The Democrats frankly need this energy; they are facing a very angry, enthusiastic Republican voting bloc that seems to be outpacing them in money (though split many ways at this point), energy, turnout, and fervor.And his strategy is working. Clinton came out sounding more like Sanders than herself during her Super Tuesday victory speech.
Almost hoarsely shouting to her enthusiastic crowd, Clinton's message was on target for trying to unify the liberal movement within the Democratic Party. While Trump would take a small jab at Clinton's appeal for unification and reconciliation, her task in the immediate future is to figure out how to pander to the Sanders electorate, how to press forward without offending either the establishment or the progressives, and how to maintain a marketable message for the independents, swing-voters, and centrists.
It was Trump's speech that was a work of art: a deliberately planned, low-key, out-of-character message of cooperation as the definitive front-runner.
As soon as Chris Christie took the stage to introduce him, you could tell a deliberate switch to a low-key tone. Where all the other candidates had almost out-of-control crowds, Trumps supporters were almost subdued to the point of forgetting to applaud during Christie's planned 'applause breaks.'
But when Trump took the stage, he spoke in a quiet (at least for him) voice, took very few jabs, responded little to the overt criticism he'd received from Paul Ryan and Mitch McConnell, and was even relatively polite when the reporter from Sirius XM noticeably irked him.
In a pack of ranting and raving politicians, who were trying to rally, energize, and enthuse the voters, Trump almost seemed like the calm voice of reason with his message of how he was going to cooperate where necessary for the good of the country.
Even the live CNN commentators were forced to note that this speech was one of Trump's most presidential sounding speeches yet, and who knows what kind of momentum he could get if more of the Republican base saw him as a true presidential prospect.
So now, the race continues to Kansas on Saturday, a rare treat for a fly-over state, where each of these candidates is going to have to make a deliberate stand. Cruz, Rubio, and Sanders all have planned stops this week in Kansas.
Cruz has to maintain his central U.S. credibility and is focusing on the large population center near Kansas City. Rubio desperately needs a win at any cost and is focusing his efforts on the Wichita area, the second largest population center.
Sanders needs to start connecting his 'heartland' wins, creating a geographic bulwark against Clinton's incredible performance in the South. A repeat of Oklahoma's success, sweeping the rural counties, would be devastating to Clinton's overall strategy against him, and would prove that his progressive strategy is not isolated only to the traditional Democratic strongholds.
Among the front-runners, Clinton has to prove that she can win against Sanders in an area dominated by large college towns. It is no coincidence that Sanders will be campaigning at the University of Kansas. Kansas has five state universities spread throughout the state. Clinton must prove that she can win in these areas while still taking the larger cities.
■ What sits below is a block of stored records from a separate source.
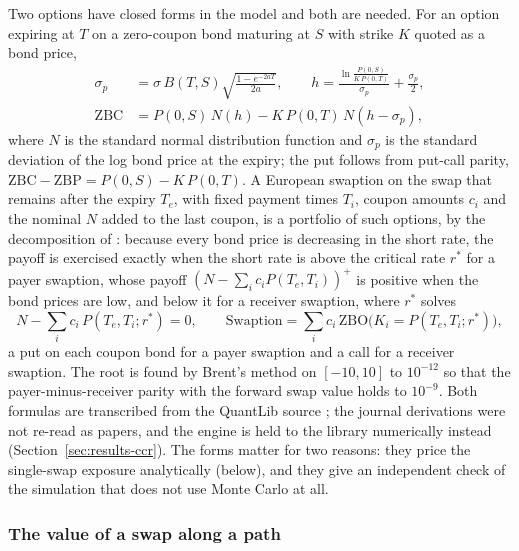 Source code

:Two options have closed forms in the model and both are needed. For an option expiring at $T$ on a zero-coupon bond maturing at $S$ with strike $K$ quoted as a bond price,
\begin{equation}
\begin{aligned}
\sigma_p&=\sigma\,B(T,S)\sqrt{\frac{1-e^{-2aT}}{2a}},\qquad h=\frac{\ln\frac{P(0,S)}{K\,P(0,T)}}{\sigma_p}+\frac{\sigma_p}{2},\\
\mathrm{ZBC}&=P(0,S)\,N(h)-K\,P(0,T)\,N(h-\sigma_p),
\end{aligned}
\label{eq:ccr-zbo}
\end{equation}
where $N$ is the standard normal distribution function and $\sigma_p$ is the standard deviation of the log bond price at the expiry; the put follows from put-call parity,
$\mathrm{ZBC}-\mathrm{ZBP}=P(0,S)-K\,P(0,T)$. A European swaption on the swap that remains after the expiry $T_e$, with fixed payment times $T_i$, coupon amounts $c_i$ and the nominal $N$ added to
the last coupon, is a portfolio of such options, by the decomposition of \citet{ccr:jamshidian1989}: because every bond price is decreasing in the short rate, the payoff is exercised
exactly when the short rate is above the critical rate $r^\ast$ for a payer swaption, whose payoff $(N-\sum_ic_iP(T_e,T_i))^+$ is positive when the bond prices are low,
and below it for a receiver swaption, where $r^\ast$ solves
\begin{equation}
N-\sum_i c_i\,P(T_e,T_i;r^\ast)=0,\qquad \text{Swaption}=\sum_i c_i\,\mathrm{ZBO}\big(K_i=P(T_e,T_i;r^\ast)\big),
\label{eq:ccr-jam}
\end{equation}
a put on each coupon bond for a payer swaption and a call for a receiver swaption. The root is found by Brent's method on $[-10,10]$ to $10^{-12}$ so that the payer-minus-receiver parity
with the forward swap value holds to $10^{-9}$. Both formulas are transcribed from the QuantLib source \citep{ccr:quantlib}; the journal derivations were not re-read as papers, and the engine is
held to the library numerically instead (Section~\ref{sec:results-ccr}). The forms matter for two reasons: they price the single-swap exposure analytically (below), and they give an
independent check of the simulation that does not use Monte Carlo at all.

\subsubsection{The value of a swap along a path}


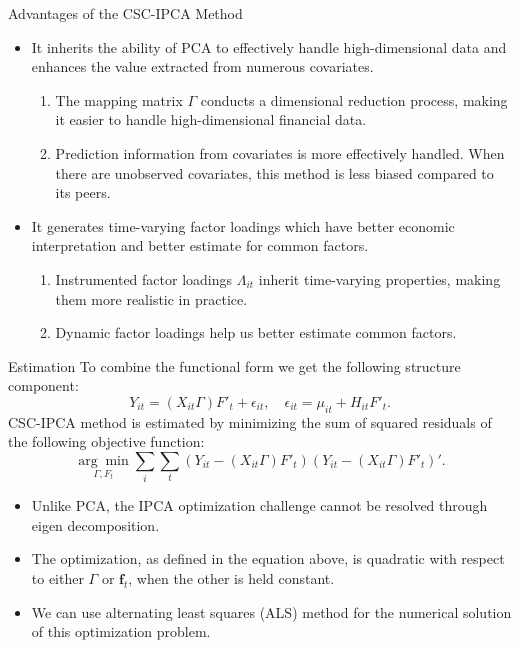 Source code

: \documentclass{beamer}
\begin{document}
\begin{frame}{Advantages of the CSC-IPCA Method}
    \begin{itemize}
        \item It inherits the ability of PCA to effectively handle high-dimensional data and enhances the value extracted from numerous covariates.
        \begin{enumerate}
            \item The mapping matrix $\Gamma$ conducts a dimensional reduction process, making it easier to handle high-dimensional financial data.
            \item Prediction information from covariates is more effectively handled. When there are unobserved covariates, this method is less biased compared to its peers.
        \end{enumerate}

        \item It generates time-varying factor loadings which have better economic interpretation and better estimate for common factors.
        \begin{enumerate}
            \item Instrumented factor loadings $\Lambda_{it}$ inherit time-varying properties, making them more realistic in practice.
            \item Dynamic factor loadings help us better estimate common factors.
        \end{enumerate}
    \end{itemize}
\end{frame}

\begin{frame}{Estimation}
To combine the functional form we get the following structure component:
$$
Y_{it} = (X_{it}\Gamma) F'_{t} + \epsilon_{it}, \quad \epsilon_{it} = \mu_{it} + H_{it} F'_t.
$$
CSC-IPCA method is estimated by minimizing the sum of squared residuals of the following objective function:
$$
\underset{\Gamma, F_t}{\arg\min} \sum_{i} \sum_{t}\left( Y_{it} -(X_{it}\Gamma) F'_{t} \right)\left( Y_{it} - (X_{it}\Gamma) F'_{t}\right)'.
$$
\begin{itemize}
    \item Unlike PCA, the IPCA optimization challenge cannot be resolved through eigen decomposition.
    \item The optimization, as defined in the equation above, is quadratic with respect to either $\Gamma$ or $\boldsymbol{f}_t$, when the other is held constant.
    \item We can use alternating least squares (ALS) method for the numerical solution of this optimization problem.
\end{itemize}
\end{frame}
\end{document}
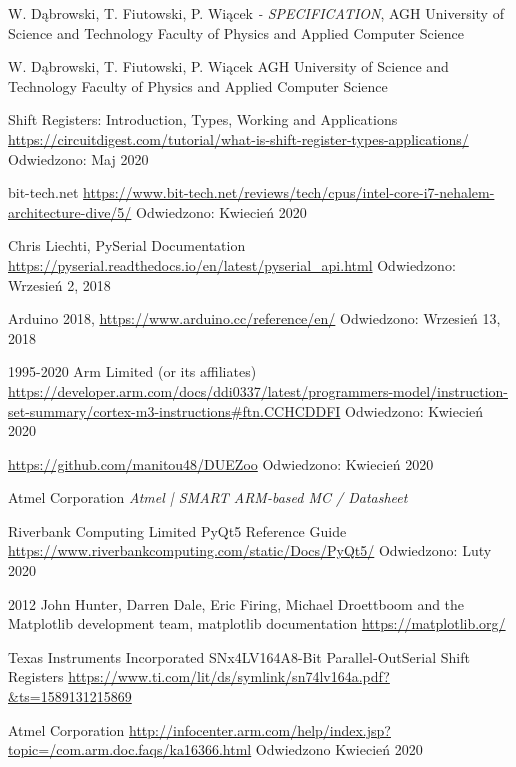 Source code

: \begin{thebibliography}{99}
	    W. Dąbrowski, T. Fiutowski, P. Wiącek 
	    \textit{ - SPECIFICATION},
	    AGH University of Science and Technology
        Faculty of Physics and Applied Computer Science 

	    W. Dąbrowski, T. Fiutowski, P. Wiącek 
        \textit{}
        AGH University of Science and Technology
        Faculty of Physics and Applied Computer Science 

        Shift Registers: Introduction, Types, Working and Applications
        \url{https://circuitdigest.com/tutorial/what-is-shift-register-types-applications/}
        Odwiedzono: Maj 2020

        bit-tech.net
        \url{https://www.bit-tech.net/reviews/tech/cpus/intel-core-i7-nehalem-architecture-dive/5/}
        Odwiedzono:
        Kwiecień 2020

        Chris Liechti,	
        PySerial Documentation
	\url{https://pyserial.readthedocs.io/en/latest/pyserial_api.html}
        Odwiedzono: Wrzesień 2, 2018
        
	 Arduino 2018,
	 \url{https://www.arduino.cc/reference/en/}
        Odwiedzono: Wrzesień 13, 2018	 
        
        1995-2020 Arm Limited (or its affiliates)
        \url{https://developer.arm.com/docs/ddi0337/latest/programmers-model/instruction-set-summary/cortex-m3-instructions#ftn.CCHCDDFI}
        Odwiedzono: Kwiecień 2020

        \url{https://github.com/manitou48/DUEZoo}
        Odwiedzono: Kwiecień 2020

        Atmel Corporation
        \textit{Atmel | SMART ARM-based MC  / Datasheet}

        Riverbank Computing Limited
        PyQt5 Reference Guide
        \url{https://www.riverbankcomputing.com/static/Docs/PyQt5/}
        Odwiedzono: Luty 2020

        2012 John Hunter, Darren Dale, Eric Firing, Michael Droettboom and the Matplotlib development team,
        matplotlib documentation
        \url{https://matplotlib.org/}

        Texas Instruments Incorporated
        SNx4LV164A8-Bit Parallel-OutSerial Shift Registers
        \url{https://www.ti.com/lit/ds/symlink/sn74lv164a.pdf?&ts=1589131215869}

        Atmel Corporation
        \url{http://infocenter.arm.com/help/index.jsp?topic=/com.arm.doc.faqs/ka16366.html}
        Odwiedzono Kwiecień 2020

\end{thebibliography}

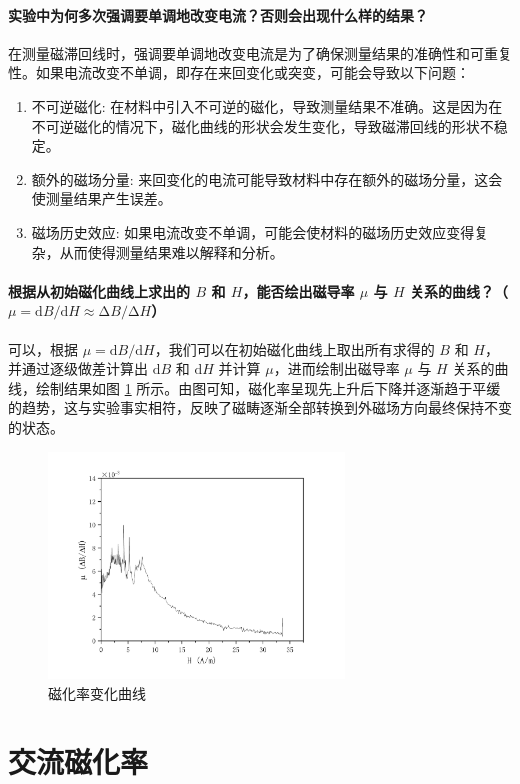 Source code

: \documentclass[a4paper,utf8]{article}
\begin{document}
\subsection{实验中为何多次强调要单调地改变电流？否则会出现什么样的结果？}
在测量磁滞回线时，强调要单调地改变电流是为了确保测量结果的准确性和可重复性。如果电流改变不单调，即存在来回变化或突变，可能会导致以下问题：
\begin{enumerate}
    \item 不可逆磁化: 在材料中引入不可逆的磁化，导致测量结果不准确。这是因为在不可逆磁化的情况下，磁化曲线的形状会发生变化，导致磁滞回线的形状不稳定。
    \item 额外的磁场分量: 来回变化的电流可能导致材料中存在额外的磁场分量，这会使测量结果产生误差。
    \item 磁场历史效应: 如果电流改变不单调，可能会使材料的磁场历史效应变得复杂，从而使得测量结果难以解释和分析。
\end{enumerate}
\subsection{根据从初始磁化曲线上求出的 $B$ 和 $H$，能否绘出磁导率 $\mu$ 与 $H$ 关系的曲线？（$\mu=\mathrm{d}B/\mathrm{d}H\approx \mathrm{\Delta}B/\mathrm{\Delta}H$）}
可以，根据 $\mu=\mathrm{d}B/\mathrm{d}H$，我们可以在初始磁化曲线上取出所有求得的 $B$ 和 $H$，并通过逐级做差计算出 $\mathrm{d}B$ 和 $\mathrm{d}H$ 并计算 $\mu$，进而绘制出磁导率 $\mu$ 与 $H$ 关系的曲线，绘制结果如图 \ref{fig:1d} 所示。由图可知，磁化率呈现先上升后下降并逐渐趋于平缓的趋势，这与实验事实相符，反映了磁畴逐渐全部转换到外磁场方向最终保持不变的状态。
\begin{figure}[!ht]
    \caption{磁化率变化曲线\label{fig:1d}}
    \includegraphics[width=0.7\textwidth]{wjj/fig1d.pdf}
\end{figure}
\part{交流磁化率}
\setcounter{section}{0}
\end{document}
Trump needs a Kansas win in the worst sort of way. He needs to bag one of the 'reddest of the red' states to prove his conservative credentials, something he was hoping for in Oklahoma but wound up splitting the conservative rural counties with Rubio.
So in reality, and almost absurdly, the Super Tuesday speeches were a strategic statement on how the candidates were moving on to Kansas, and we only have to wait a few days to see the results.